(Your assignment): Copy exactly the line containing "contabilizando o numero" and each line after it to the end of the listing, and output nothing else.
#### Dataset excerpts ####
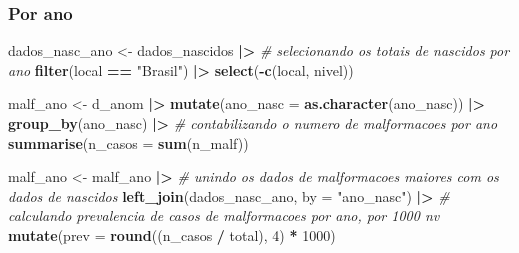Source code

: \documentclass[
]{article}
\newenvironment{Shaded}{\begin{snugshade}}{\end{snugshade}}
\newcommand{\AttributeTok}[1]{\textcolor[rgb]{0.13,0.29,0.53}{#1}}
\newcommand{\CommentTok}[1]{\textcolor[rgb]{0.56,0.35,0.01}{\textit{#1}}}
\newcommand{\DecValTok}[1]{\textcolor[rgb]{0.00,0.00,0.81}{#1}}
\newcommand{\FunctionTok}[1]{\textcolor[rgb]{0.13,0.29,0.53}{\textbf{#1}}}
\newcommand{\NormalTok}[1]{#1}
\newcommand{\OtherTok}[1]{\textcolor[rgb]{0.56,0.35,0.01}{#1}}
\newcommand{\SpecialCharTok}[1]{\textcolor[rgb]{0.81,0.36,0.00}{\textbf{#1}}}
\newcommand{\StringTok}[1]{\textcolor[rgb]{0.31,0.60,0.02}{#1}}
\begin{document}
\hypertarget{por-ano}{%
\subsubsection{Por ano}\label{por-ano}}

\begin{Shaded}
\begin{Highlighting}[]
\NormalTok{dados\_nasc\_ano }\OtherTok{\textless{}{-}}\NormalTok{ dados\_nascidos }\SpecialCharTok{|\textgreater{}} 
  \CommentTok{\# selecionando os totais de nascidos por ano}
  \FunctionTok{filter}\NormalTok{(local }\SpecialCharTok{==} \StringTok{"Brasil"}\NormalTok{) }\SpecialCharTok{|\textgreater{}} 
  \FunctionTok{select}\NormalTok{(}\SpecialCharTok{{-}}\FunctionTok{c}\NormalTok{(local, nivel))}

\NormalTok{malf\_ano }\OtherTok{\textless{}{-}}\NormalTok{ d\_anom }\SpecialCharTok{|\textgreater{}} 
  \FunctionTok{mutate}\NormalTok{(}\AttributeTok{ano\_nasc =} \FunctionTok{as.character}\NormalTok{(ano\_nasc)) }\SpecialCharTok{|\textgreater{}} 
  \FunctionTok{group\_by}\NormalTok{(ano\_nasc) }\SpecialCharTok{|\textgreater{}} 
  \CommentTok{\# contabilizando o numero de malformacoes por ano}
  \FunctionTok{summarise}\NormalTok{(}\AttributeTok{n\_casos =} \FunctionTok{sum}\NormalTok{(n\_malf))}

\NormalTok{malf\_ano }\OtherTok{\textless{}{-}}\NormalTok{ malf\_ano }\SpecialCharTok{|\textgreater{}} 
  \CommentTok{\# unindo os dados de malformacoes maiores com os dados de nascidos}
  \FunctionTok{left\_join}\NormalTok{(dados\_nasc\_ano, }\AttributeTok{by =} \StringTok{"ano\_nasc"}\NormalTok{) }\SpecialCharTok{|\textgreater{}} 
  \CommentTok{\# calculando prevalencia de casos de malformacoes por ano, por 1000 nv}
  \FunctionTok{mutate}\NormalTok{(}\AttributeTok{prev =} \FunctionTok{round}\NormalTok{((n\_casos }\SpecialCharTok{/}\NormalTok{ total), }\DecValTok{4}\NormalTok{) }\SpecialCharTok{*} \DecValTok{1000}\NormalTok{)}
\end{Highlighting}
\end{Shaded}
\end{document}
####
(The completed task):
  \CommentTok{\# contabilizando o numero de malformacoes por ano}
  \FunctionTok{summarise}\NormalTok{(}\AttributeTok{n\_casos =} \FunctionTok{sum}\NormalTok{(n\_malf))}

\NormalTok{malf\_ano }\OtherTok{\textless{}{-}}\NormalTok{ malf\_ano }\SpecialCharTok{|\textgreater{}} 
  \CommentTok{\# unindo os dados de malformacoes maiores com os dados de nascidos}
  \FunctionTok{left\_join}\NormalTok{(dados\_nasc\_ano, }\AttributeTok{by =} \StringTok{"ano\_nasc"}\NormalTok{) }\SpecialCharTok{|\textgreater{}} 
  \CommentTok{\# calculando prevalencia de casos de malformacoes por ano, por 1000 nv}
  \FunctionTok{mutate}\NormalTok{(}\AttributeTok{prev =} \FunctionTok{round}\NormalTok{((n\_casos }\SpecialCharTok{/}\NormalTok{ total), }\DecValTok{4}\NormalTok{) }\SpecialCharTok{*} \DecValTok{1000}\NormalTok{)}
\end{Highlighting}
\end{Shaded}
\end{document}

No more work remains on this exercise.